Voice activation isn’t truly integrated with any third-party, including Siri Eyes Free, thereby underutilizing what could be a much better path to get things done. For example, Nissan smartly includes a feature that notifies drivers of an incoming text message. If I wanted to know what it was, I could press the accept button onscreen and it would appear or read it aloud. This worked flawlessly with Android (Jelly Bean or higher) and BlackBerry, but the latter didn’t for the iPhone.
To be fair, this isn’t Nissan’s fault because Apple regulates voice activation in vehicles through Siri Eyes Free. Nissan in the United States did announce that some 2016 models will support it, and it’s highly likely that Canada would be included in such a rollout, except such a feature is never backward compatible with past vehicles.

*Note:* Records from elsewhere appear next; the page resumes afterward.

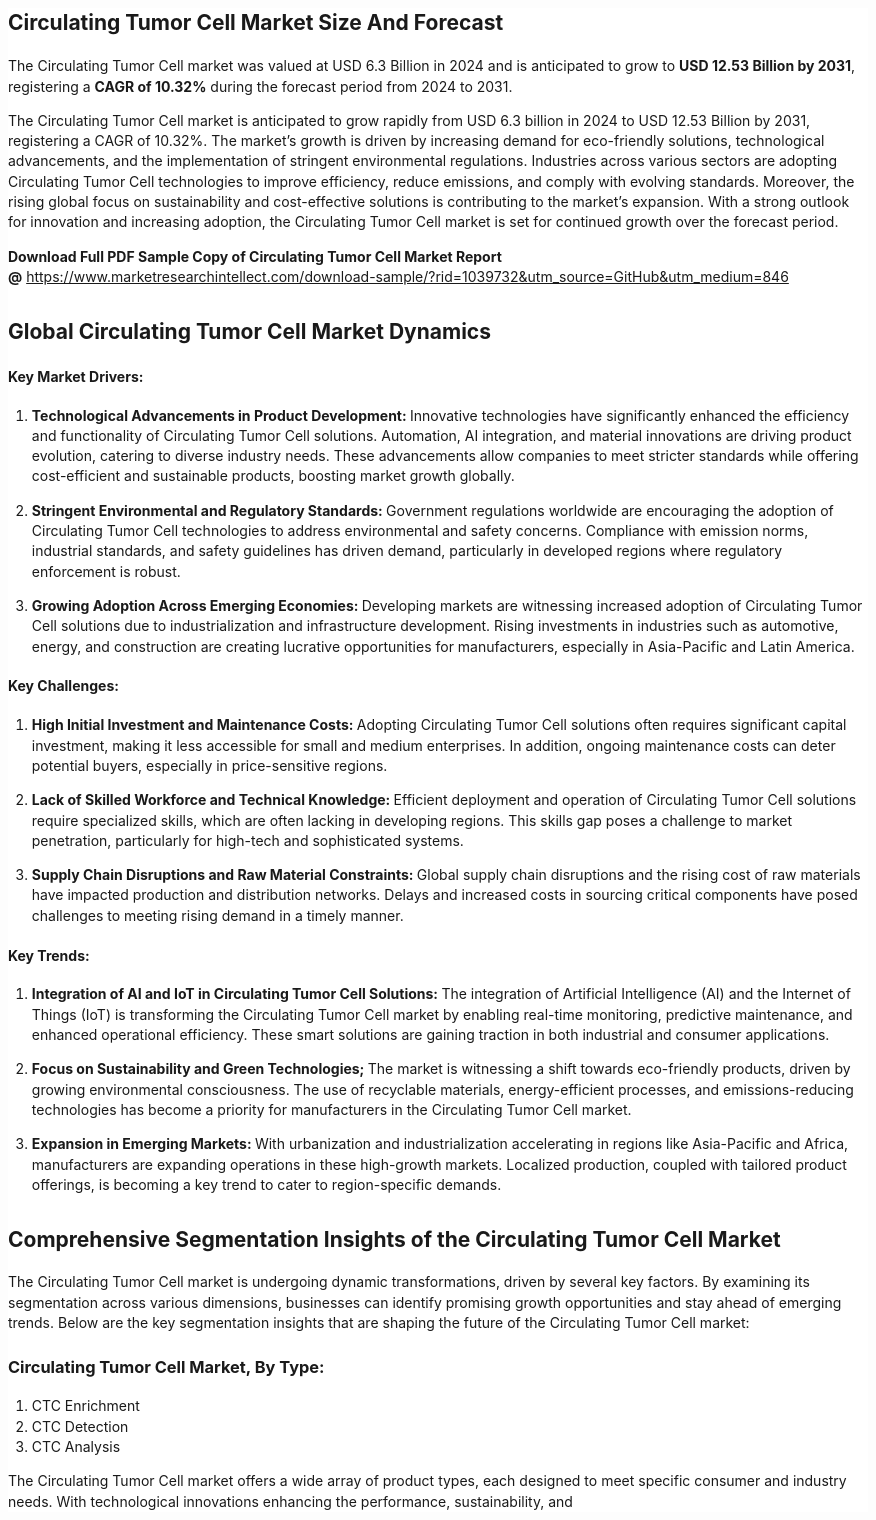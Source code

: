<h2>Circulating Tumor Cell Market Size And Forecast</h2><p>The Circulating Tumor Cell market was valued at USD 6.3 Billion in 2024 and is anticipated to grow to <strong>USD 12.53 Billion by 2031</strong>, registering a <strong>CAGR of 10.32%</strong> during the forecast period from 2024 to 2031.</p><p>The Circulating Tumor Cell market is anticipated to grow rapidly from USD 6.3 billion in 2024 to USD 12.53 Billion by 2031, registering a CAGR of 10.32%. The market’s growth is driven by increasing demand for eco-friendly solutions, technological advancements, and the implementation of stringent environmental regulations. Industries across various sectors are adopting Circulating Tumor Cell technologies to improve efficiency, reduce emissions, and comply with evolving standards. Moreover, the rising global focus on sustainability and cost-effective solutions is contributing to the market’s expansion. With a strong outlook for innovation and increasing adoption, the Circulating Tumor Cell market is set for continued growth over the forecast period.</p><p><strong>Download Full PDF Sample Copy of Circulating Tumor Cell Market Report @</strong>&nbsp;<a href="https://www.marketresearchintellect.com/download-sample/?rid=1039732&amp;utm_source=GitHub&amp;utm_medium=846">https://www.marketresearchintellect.com/download-sample/?rid=1039732&amp;utm_source=GitHub&amp;utm_medium=846</a></p><h2>Global Circulating Tumor Cell Market Dynamics</h2><h4><strong>Key Market Drivers:</strong></h4><ol><li><p><strong>Technological Advancements in Product Development:&nbsp;</strong>Innovative technologies have significantly enhanced the efficiency and functionality of Circulating Tumor Cell solutions. Automation, AI integration, and material innovations are driving product evolution, catering to diverse industry needs. These advancements allow companies to meet stricter standards while offering cost-efficient and sustainable products, boosting market growth globally.</p></li><li><p><strong>Stringent Environmental and Regulatory Standards:&nbsp;</strong>Government regulations worldwide are encouraging the adoption of Circulating Tumor Cell technologies to address environmental and safety concerns. Compliance with emission norms, industrial standards, and safety guidelines has driven demand, particularly in developed regions where regulatory enforcement is robust.</p></li><li><p><strong>Growing Adoption Across Emerging Economies:&nbsp;</strong>Developing markets are witnessing increased adoption of Circulating Tumor Cell solutions due to industrialization and infrastructure development. Rising investments in industries such as automotive, energy, and construction are creating lucrative opportunities for manufacturers, especially in Asia-Pacific and Latin America.</p></li></ol><h4><strong>Key Challenges:</strong></h4><ol><li><p><strong>High Initial Investment and Maintenance Costs:&nbsp;</strong>Adopting Circulating Tumor Cell solutions often requires significant capital investment, making it less accessible for small and medium enterprises. In addition, ongoing maintenance costs can deter potential buyers, especially in price-sensitive regions.</p></li><li><p><strong>Lack of Skilled Workforce and Technical Knowledge:&nbsp;</strong>Efficient deployment and operation of Circulating Tumor Cell solutions require specialized skills, which are often lacking in developing regions. This skills gap poses a challenge to market penetration, particularly for high-tech and sophisticated systems.</p></li><li><p><strong>Supply Chain Disruptions and Raw Material Constraints:&nbsp;</strong>Global supply chain disruptions and the rising cost of raw materials have impacted production and distribution networks. Delays and increased costs in sourcing critical components have posed challenges to meeting rising demand in a timely manner.</p></li></ol><h4><strong>Key Trends:</strong></h4><ol><li><p><strong>Integration of AI and IoT in Circulating Tumor Cell Solutions:&nbsp;</strong>The integration of Artificial Intelligence (AI) and the Internet of Things (IoT) is transforming the Circulating Tumor Cell market by enabling real-time monitoring, predictive maintenance, and enhanced operational efficiency. These smart solutions are gaining traction in both industrial and consumer applications.</p></li><li><p><strong>Focus on Sustainability and Green Technologies;&nbsp;</strong>The market is witnessing a shift towards eco-friendly products, driven by growing environmental consciousness. The use of recyclable materials, energy-efficient processes, and emissions-reducing technologies has become a priority for manufacturers in the Circulating Tumor Cell market.</p></li><li><p><strong>Expansion in Emerging Markets:&nbsp;</strong>With urbanization and industrialization accelerating in regions like Asia-Pacific and Africa, manufacturers are expanding operations in these high-growth markets. Localized production, coupled with tailored product offerings, is becoming a key trend to cater to region-specific demands.</p></li></ol><div class="article-main__content" data-test-id="publishing-text-block"><h2>Comprehensive Segmentation Insights of the Circulating Tumor Cell Market</h2><p>The Circulating Tumor Cell market is undergoing dynamic transformations, driven by several key factors. By examining its segmentation across various dimensions, businesses can identify promising growth opportunities and stay ahead of emerging trends. Below are the key segmentation insights that are shaping the future of the Circulating Tumor Cell market:</p><h3><strong>Circulating Tumor Cell Market, By Type:<br /></strong></h3><ol><li>CTC Enrichment<li> CTC Detection<li> CTC Analysis</li></ol><p>The Circulating Tumor Cell market offers a wide array of product types, each designed to meet specific consumer and industry needs. With technological innovations enhancing the performance, sustainability, and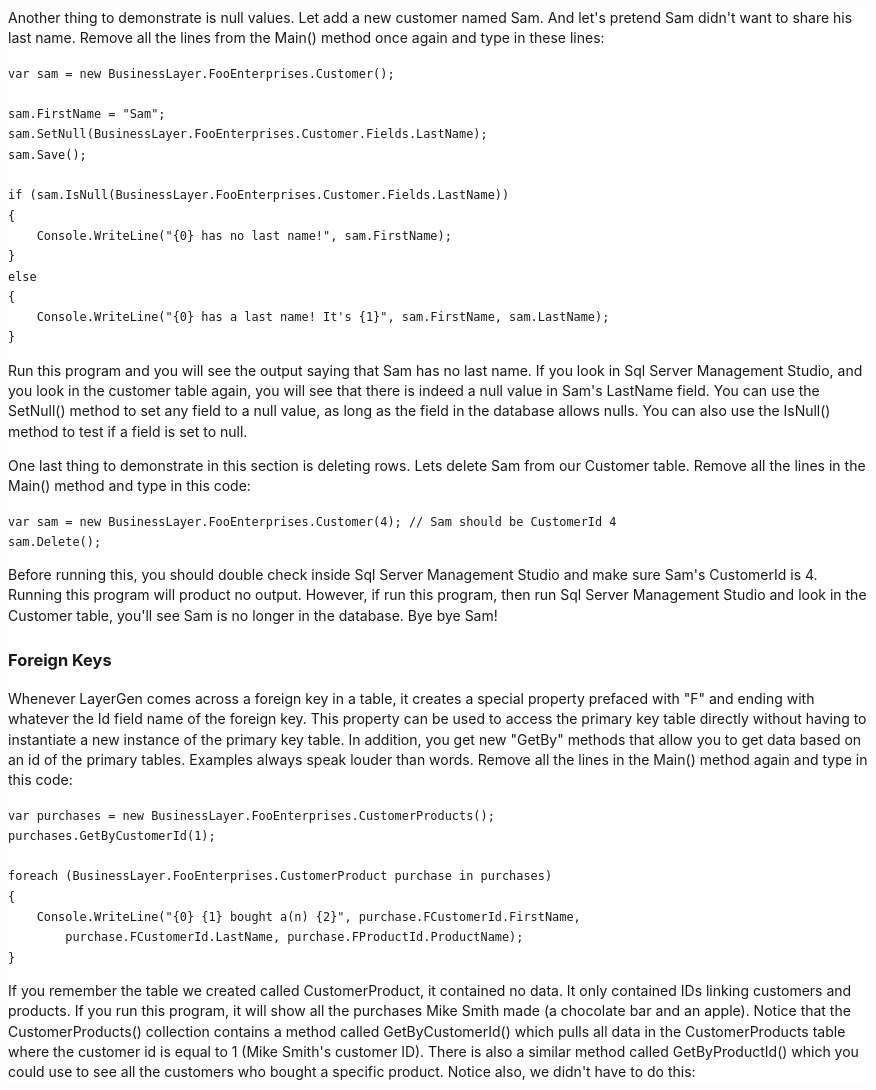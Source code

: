 Another thing to demonstrate is null values. Let add a new customer named Sam. And let's pretend Sam didn't want to share his last name. Remove all the lines from the Main() method once again and type in these lines:

    var sam = new BusinessLayer.FooEnterprises.Customer();
    
    sam.FirstName = "Sam";
    sam.SetNull(BusinessLayer.FooEnterprises.Customer.Fields.LastName);
    sam.Save();
    
    if (sam.IsNull(BusinessLayer.FooEnterprises.Customer.Fields.LastName))
    {
        Console.WriteLine("{0} has no last name!", sam.FirstName);
    }
    else
    {
        Console.WriteLine("{0} has a last name! It's {1}", sam.FirstName, sam.LastName);
    }
Run this program and you will see the output saying that Sam has no last name. If you look in Sql Server Management Studio, and you look in the customer table again, you will see that there is indeed a null value in Sam's LastName field. You can use the SetNull() method to set any field to a null value, as long as the field in the database allows nulls. You can also use the IsNull() method to test if a field is set to null.

One last thing to demonstrate in this section is deleting rows. Lets delete Sam from our Customer table. Remove all the lines in the Main() method and type in this code:

    var sam = new BusinessLayer.FooEnterprises.Customer(4); // Sam should be CustomerId 4
    sam.Delete();
Before running this, you should double check inside Sql Server Management Studio and make sure Sam's CustomerId is 4. Running this program will product no output. However, if run this program, then run Sql Server Management Studio and look in the Customer table, you'll see Sam is no longer in the database. Bye bye Sam!

### Foreign Keys
Whenever LayerGen comes across a foreign key in a table, it creates a special property prefaced with "F" and ending with whatever the Id field name of the foreign key. This property can be used to access the primary key table directly without having to instantiate a new instance of the primary key table. In addition, you get new "GetBy" methods that allow you to get data based on an id of the primary tables. Examples always speak louder than words. Remove all the lines in the Main() method again and type in this code:

    var purchases = new BusinessLayer.FooEnterprises.CustomerProducts();
    purchases.GetByCustomerId(1);
    
    foreach (BusinessLayer.FooEnterprises.CustomerProduct purchase in purchases)
    {
        Console.WriteLine("{0} {1} bought a(n) {2}", purchase.FCustomerId.FirstName,
            purchase.FCustomerId.LastName, purchase.FProductId.ProductName);
    }
If you remember the table we created called CustomerProduct, it contained no data. It only contained IDs linking customers and products. If you run this program, it will show all the purchases Mike Smith made (a chocolate bar and an apple). Notice that the CustomerProducts() collection contains a method called GetByCustomerId() which pulls all data in the CustomerProducts table where the customer id is equal to 1 (Mike Smith's customer ID). There is also a similar method called GetByProductId() which you could use to see all the customers who bought a specific product. Notice also, we didn't have to do this:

Not having texts read out became more of an issue for me after getting accustomed to it on Android and BlackBerry. With some other automakers having already integrated Siri Eyes Free in their 2015 vehicles, Nissan is late to the game. Still, audible texting, including the ability to respond vocally, is also a strength Nissan could play up more. In other systems I’ve tested, I never had the opportunity to respond to someone using my voice unless there was deeper voice integration or canned responses.
Making calls is easy enough, albeit with unnecessary steps. Pressing the voice activation button on the steering wheel, I had to wait for the system to ask me what I wanted before I could issue a command. I could say “call (name)” so long as they were on my contact list. But to call a phone number, I had to say “call”, then “dial” and then recite the number. It was pointless red tape to make a simple call to someone not on my contact list.
By default, NissanConnect supports Facebook, Twitter, Google and TripAdvisor, but no streaming music or mapping apps (outside of its own navigation map). Facebook and Twitter is fairly limited, letting you have tweets and home feed statuses read out to you, while also allowing you to customize canned tweets or status updates that you can post. You can also retweet something on a whim.
As someone who has never been a fan of social media prominence in a vehicle, I only tested them before shutting them down on the NissanConnect app. It just isn’t for me.
Beyond that, Google and TripAdvisor are too specialized to warrant much consideration. Doing a Google search requires the phone’s data connection, which is a wasteful redundancy. I would rather have a passenger do it, or if alone, do it on the phone when I’ve stopped somewhere. Same with TripAdvisor.
Metadata for music playing from a music app or streaming service will appear onscreen (cover art requires plugging in via USB), but there is no way to use a mapping app of your choice.
Outside of that, the free NissanConnect app doesn’t offer much depth. It’s the only way to integrate the four supported apps, and does include some vehicle-specific features as a car owner, but is otherwise not required to use the system.
For a basic system, NissanConnect does the basics well enough. Bluetooth connectivity is standard. Streaming music is fairly easy, with the odd hiccup. Calling and texting is also fine, especially for Android and BlackBerry. Beyond that, however, the system is disjointed and fraught with features that aren’t executed well.
This is familiar territory, and NissanConnect is more symptomatic of the auto industry’s struggle to stay in touch with the rapid speed of mobile development. Drivers who only need the basics of Bluetooth will be fine, but the tech-savvy ones will grow impatient with the lack of depth beyond those basics.